The identified 100-year sustaining American Badger population in the Paula Lane area of West Petaluma, CA, has become regionally known and appreciated. P.L.A.N. provides outreach about badgers each year at the Martinez Beaver Festival. An exhibit at the annual Bay Area Open Space Council also helps inform the regional conservation community. The BadgerMap project, a monitored project on iNaturalist, accepts input from sightings, which we verify and post in a general fashion, to map both habitat areas and movement areas for American Badger in Sonoma County in the Bay Area.
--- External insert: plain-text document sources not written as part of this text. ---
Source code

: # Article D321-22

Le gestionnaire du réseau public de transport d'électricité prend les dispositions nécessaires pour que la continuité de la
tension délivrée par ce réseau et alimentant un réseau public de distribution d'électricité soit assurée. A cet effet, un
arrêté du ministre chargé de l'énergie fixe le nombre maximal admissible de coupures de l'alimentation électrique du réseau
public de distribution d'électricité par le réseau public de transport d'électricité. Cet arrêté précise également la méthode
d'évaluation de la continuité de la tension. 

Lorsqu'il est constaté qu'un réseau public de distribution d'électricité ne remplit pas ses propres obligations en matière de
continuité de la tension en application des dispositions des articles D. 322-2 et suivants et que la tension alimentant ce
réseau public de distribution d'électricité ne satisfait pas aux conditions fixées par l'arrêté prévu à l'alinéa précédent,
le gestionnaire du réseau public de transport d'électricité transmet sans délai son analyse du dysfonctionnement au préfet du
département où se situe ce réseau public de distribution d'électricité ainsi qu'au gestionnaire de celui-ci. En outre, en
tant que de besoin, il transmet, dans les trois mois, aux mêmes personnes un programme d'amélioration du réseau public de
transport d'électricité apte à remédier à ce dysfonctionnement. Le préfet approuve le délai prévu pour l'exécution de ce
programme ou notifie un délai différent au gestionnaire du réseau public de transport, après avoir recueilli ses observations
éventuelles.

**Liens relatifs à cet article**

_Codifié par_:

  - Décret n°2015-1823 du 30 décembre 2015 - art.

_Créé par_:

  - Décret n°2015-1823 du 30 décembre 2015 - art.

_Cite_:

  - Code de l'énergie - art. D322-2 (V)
The Badger’s family, Mustiledae, also includes ferret, otter, skunk, weasel and wolverine. A Badger’s long claws are its trademark for foraging out gopher, vole and mouse holes. Badger vision is not the best of its senses. Its olfactory sense, or sense of smell, and sense of hearing help it capture the scent of a gopher or vole under a mound or in a hole, and the proficient claw-paws then dig for the prey. A hiker may come upon a series of large dug-out holes. These are often mistaken for burrows when the digging represents a digging pattern – from one mound to another – or beginning at one hole and moving to another – to capture prey. A Badger will often select one foraged out hole to enlarge and become a burrow. Badgers may sleep in a burrow for a day or, if in a safe area with abundant prey, for weeks. Badgers are attached to their home ranges and, as on Paula Lane in Petaluma, will have year-round presence and return to their chosen homes over and over. On Paula Lane in Petaluma, this has been for over 100 years. On Paula Lane, there is longstanding evidence through observation and seasonal burrowing patterns of a female-in-residence, which we believe to be generations long. Such a presence, again, supports the significance of the habitat area.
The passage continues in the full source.